Perdão. Esqueci de comentar sobre o comentário de C. Mouro sobre o brilhantismo da frase de $. Creio que aqui há um erro de interpretação. Não se trata de "ajudar o inimigo". O inimigo de fato, são sempre os tiranos, que levam o povo à desgraça em suas insanas aventuras. A ajuda é para o povo que, em geral, não é "o inimigo".

Embora saia um pouco do tema, mas, que tem tudo a ver sobre ajuda. Dia destes lí uma frase num dos muitos foruns "lá de fora", que me faz refletir muito: "Caridade é o que a população pobre dos países ricos faz para ajudar os ricos dos países pobres.".

Se pesquisarmos um pouco, vamos descobrir que os países pobres são sempre governados por ditadores tiranos, nada democráticos e/ou liberais, tão ao gosto do "noço" guia.

Em tempo: é muito interessante freqüentar foruns e blogs "lá de fora". Não é difícil notar o quanto o povo americano é solidário e caridoso. E não se diga que seja arrogante; muito ao contrário, são humildes, talvez, por ter formação mais religiosa, fundada em princípios cristãos.

Anônimo disse...

Na prática a frase é perfeita:
"Caridade é o que a população pobre dos países ricos faz para ajudar os ricos dos países pobres."
.
Porém essa população que precisa de ajuda, mais das vezes é exatamente aquela que apóia toda sorte de salafrários e maníacos, na esperança de obter vantagens com isso. Julgo que por tal não merecem ajuda, ...mas como distinguir os que merecem dos que não merecem? ...não dá!
Atentemos para o exemplo cá do 'Feudo Bananéio' também conhecido por brasil (mas é mesmo um braziu), onde os necessitados em sua maioria são meros corruptos que se vendem por muito pouco, recebendo mais do que valem.
Não há como ajudar os necessitados, mesmo os que merecem oportunidade, sem colaborar com os canalhas. Ademais, na prática, toda ajuda fornecida não é para os necessitados, é intencionalmente para os outros canalhas. Pois dificil entender que os EUA davam trigo "de gratis" para a URSS (os produtores apoiavam tal benemerencia); Coréia do Sul dá "ajuda humanitária" para aoréia do Norte; Europa e EUA dão "ajuda humanitária" para os palestinos; Arafat (terrorista que determinou mais mortes que Pinochet) era incensado e finaciado pelos "humanitários" que condenam o "perverso Pinochet", que foi pressionado pelos EUA (as frutas "contaminadas" e tal), os "humanitários" financiam ditaduras na Africa e etc., tem mais, como a 1ª guerra do golfo, que acabou jogando adversários de Sadam nas mãos de Sadam, após vencida pela iniciativa de um general (Schw#@!$%¨&&*) ao ver suas tropas paralisadas pelos burocratas e salafrários politiqueiros, incluso Powel.
Abraços
C. Mouro

Anônimo disse...

Caro C. Mouro,

Estamos "falando" exatamente o mesmo sobre um fato que, lamentavelmente, só se repete.
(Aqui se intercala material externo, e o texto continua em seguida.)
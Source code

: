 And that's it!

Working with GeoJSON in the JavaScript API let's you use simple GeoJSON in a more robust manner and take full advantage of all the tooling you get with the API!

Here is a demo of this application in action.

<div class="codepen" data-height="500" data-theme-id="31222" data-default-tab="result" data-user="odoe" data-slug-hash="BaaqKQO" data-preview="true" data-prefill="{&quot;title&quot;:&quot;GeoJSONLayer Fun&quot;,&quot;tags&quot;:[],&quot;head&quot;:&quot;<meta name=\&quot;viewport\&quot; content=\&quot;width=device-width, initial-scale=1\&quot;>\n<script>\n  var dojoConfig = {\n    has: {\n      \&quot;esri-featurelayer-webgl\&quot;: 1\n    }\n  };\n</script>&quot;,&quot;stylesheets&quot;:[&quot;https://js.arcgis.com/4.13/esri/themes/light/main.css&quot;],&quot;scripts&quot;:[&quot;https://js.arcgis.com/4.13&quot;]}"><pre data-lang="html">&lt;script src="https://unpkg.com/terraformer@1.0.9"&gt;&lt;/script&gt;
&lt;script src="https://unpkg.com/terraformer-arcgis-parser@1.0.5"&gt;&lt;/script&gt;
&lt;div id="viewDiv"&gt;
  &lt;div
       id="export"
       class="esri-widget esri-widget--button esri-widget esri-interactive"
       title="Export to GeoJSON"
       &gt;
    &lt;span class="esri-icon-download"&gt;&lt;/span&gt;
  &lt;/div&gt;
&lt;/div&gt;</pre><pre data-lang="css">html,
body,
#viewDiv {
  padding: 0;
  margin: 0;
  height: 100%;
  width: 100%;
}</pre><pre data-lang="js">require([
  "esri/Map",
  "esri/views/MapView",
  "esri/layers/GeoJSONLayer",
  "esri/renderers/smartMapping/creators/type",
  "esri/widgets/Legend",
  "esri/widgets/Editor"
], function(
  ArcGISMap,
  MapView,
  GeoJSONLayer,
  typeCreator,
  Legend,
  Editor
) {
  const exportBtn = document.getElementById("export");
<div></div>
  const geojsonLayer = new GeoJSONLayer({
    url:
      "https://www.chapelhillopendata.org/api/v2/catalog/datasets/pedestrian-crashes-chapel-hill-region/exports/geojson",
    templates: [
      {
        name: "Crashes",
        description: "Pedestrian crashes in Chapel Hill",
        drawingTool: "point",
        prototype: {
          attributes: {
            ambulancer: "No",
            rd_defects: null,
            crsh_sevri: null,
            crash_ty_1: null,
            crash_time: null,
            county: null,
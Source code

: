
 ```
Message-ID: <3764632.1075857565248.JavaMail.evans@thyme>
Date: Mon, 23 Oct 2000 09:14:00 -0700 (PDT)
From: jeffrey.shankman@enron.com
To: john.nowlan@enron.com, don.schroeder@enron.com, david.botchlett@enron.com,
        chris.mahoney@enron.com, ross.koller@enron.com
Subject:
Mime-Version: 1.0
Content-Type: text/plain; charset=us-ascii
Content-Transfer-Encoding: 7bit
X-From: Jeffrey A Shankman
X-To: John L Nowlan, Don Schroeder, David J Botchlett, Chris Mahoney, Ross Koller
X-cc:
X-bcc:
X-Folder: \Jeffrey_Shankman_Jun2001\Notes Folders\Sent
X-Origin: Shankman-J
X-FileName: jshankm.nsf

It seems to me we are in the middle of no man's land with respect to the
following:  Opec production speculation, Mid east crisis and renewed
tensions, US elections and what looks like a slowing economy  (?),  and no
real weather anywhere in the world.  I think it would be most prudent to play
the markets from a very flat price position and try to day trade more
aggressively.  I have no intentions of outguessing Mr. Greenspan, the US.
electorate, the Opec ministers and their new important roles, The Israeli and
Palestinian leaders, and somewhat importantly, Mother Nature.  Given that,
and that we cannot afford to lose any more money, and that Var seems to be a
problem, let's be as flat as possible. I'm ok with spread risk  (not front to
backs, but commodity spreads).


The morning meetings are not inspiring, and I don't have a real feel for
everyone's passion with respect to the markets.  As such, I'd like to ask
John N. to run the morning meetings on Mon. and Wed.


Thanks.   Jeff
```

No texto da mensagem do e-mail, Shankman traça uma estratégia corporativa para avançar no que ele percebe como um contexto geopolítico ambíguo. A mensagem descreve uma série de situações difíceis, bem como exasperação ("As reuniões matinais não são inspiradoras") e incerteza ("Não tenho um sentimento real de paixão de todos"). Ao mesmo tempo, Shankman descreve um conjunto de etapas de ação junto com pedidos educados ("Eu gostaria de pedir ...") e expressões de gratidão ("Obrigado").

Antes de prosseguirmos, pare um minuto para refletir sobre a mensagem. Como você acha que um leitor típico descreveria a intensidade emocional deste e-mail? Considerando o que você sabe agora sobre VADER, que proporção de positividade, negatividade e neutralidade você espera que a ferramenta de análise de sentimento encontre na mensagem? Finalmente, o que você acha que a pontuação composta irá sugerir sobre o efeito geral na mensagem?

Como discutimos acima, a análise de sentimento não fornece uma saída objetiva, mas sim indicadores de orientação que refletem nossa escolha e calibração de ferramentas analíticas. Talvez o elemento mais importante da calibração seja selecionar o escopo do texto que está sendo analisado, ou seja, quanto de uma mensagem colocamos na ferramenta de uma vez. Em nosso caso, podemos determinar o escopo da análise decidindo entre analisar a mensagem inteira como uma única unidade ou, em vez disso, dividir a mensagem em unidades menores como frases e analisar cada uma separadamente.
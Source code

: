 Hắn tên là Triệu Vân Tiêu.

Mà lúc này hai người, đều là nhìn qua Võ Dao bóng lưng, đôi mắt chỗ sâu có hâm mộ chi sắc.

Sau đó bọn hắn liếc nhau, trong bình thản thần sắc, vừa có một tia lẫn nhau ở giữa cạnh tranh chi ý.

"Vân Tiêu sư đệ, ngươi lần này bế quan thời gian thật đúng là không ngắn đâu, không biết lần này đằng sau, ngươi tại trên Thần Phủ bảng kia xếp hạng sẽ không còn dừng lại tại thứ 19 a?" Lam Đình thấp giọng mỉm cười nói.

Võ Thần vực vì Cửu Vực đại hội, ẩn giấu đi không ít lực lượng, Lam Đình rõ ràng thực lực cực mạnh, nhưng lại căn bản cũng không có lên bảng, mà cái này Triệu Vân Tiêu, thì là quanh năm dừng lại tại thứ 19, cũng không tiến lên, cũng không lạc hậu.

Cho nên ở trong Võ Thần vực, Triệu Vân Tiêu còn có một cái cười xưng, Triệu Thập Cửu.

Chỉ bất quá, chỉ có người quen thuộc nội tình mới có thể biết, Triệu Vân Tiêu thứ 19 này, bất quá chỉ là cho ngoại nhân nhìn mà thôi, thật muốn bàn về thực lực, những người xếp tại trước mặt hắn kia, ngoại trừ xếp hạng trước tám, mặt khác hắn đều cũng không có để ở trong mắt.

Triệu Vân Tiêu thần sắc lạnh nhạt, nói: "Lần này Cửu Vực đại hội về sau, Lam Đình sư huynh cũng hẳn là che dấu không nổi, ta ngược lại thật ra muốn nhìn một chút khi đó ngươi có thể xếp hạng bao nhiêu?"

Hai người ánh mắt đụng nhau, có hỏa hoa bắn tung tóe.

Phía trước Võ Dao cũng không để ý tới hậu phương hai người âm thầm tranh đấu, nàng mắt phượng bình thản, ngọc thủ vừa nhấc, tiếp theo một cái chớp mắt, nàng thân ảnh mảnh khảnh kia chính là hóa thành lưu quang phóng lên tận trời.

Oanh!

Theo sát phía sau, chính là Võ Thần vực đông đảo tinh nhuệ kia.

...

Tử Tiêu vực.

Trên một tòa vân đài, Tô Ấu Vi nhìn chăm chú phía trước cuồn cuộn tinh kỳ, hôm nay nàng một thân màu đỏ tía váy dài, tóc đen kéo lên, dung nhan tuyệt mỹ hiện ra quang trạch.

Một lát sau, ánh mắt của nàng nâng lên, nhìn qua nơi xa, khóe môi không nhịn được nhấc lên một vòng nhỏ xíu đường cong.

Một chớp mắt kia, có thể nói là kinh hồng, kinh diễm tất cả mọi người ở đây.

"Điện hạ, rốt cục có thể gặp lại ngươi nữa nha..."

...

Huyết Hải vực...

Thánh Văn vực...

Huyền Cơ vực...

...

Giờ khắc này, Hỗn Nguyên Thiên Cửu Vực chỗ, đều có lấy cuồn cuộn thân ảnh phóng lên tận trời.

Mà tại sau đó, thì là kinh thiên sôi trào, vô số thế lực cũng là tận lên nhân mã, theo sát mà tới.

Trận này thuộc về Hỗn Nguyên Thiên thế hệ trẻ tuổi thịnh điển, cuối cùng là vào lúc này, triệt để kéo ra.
Não por acaso, exatamente nesta noite, vi na TV (não me lembro em qual estação e/ou jornal) a respeito do sumiço da ajuda destinada às vítimas do Tsunami de 2004. É bom lembrar que tais ajudas não são de governos, já que governo nenhum (talvez o Fidel Castro) tem dinheiro, que é sempre do contribuinte.

$ disse...

Caro Mario,

Tenho que reiterar: o inimigo é sim o Islamismo. O Islã como doutrina de Estado, o Islã como religião que prega a conversão pelo fio da espada. Isso é Islamismo.

Sobre o Islã como religião individual, nada tenho a dizer. Cada um tem o direito de acreditar no que bem entende. As duas ascepções acima citadas da palavra "Islamismo" são exatamente como você disse: religião como motivo para a violação do direito alheio (e se por subterfúgio de tiranos ou real devoção a um credo sanguinário pouco me importa).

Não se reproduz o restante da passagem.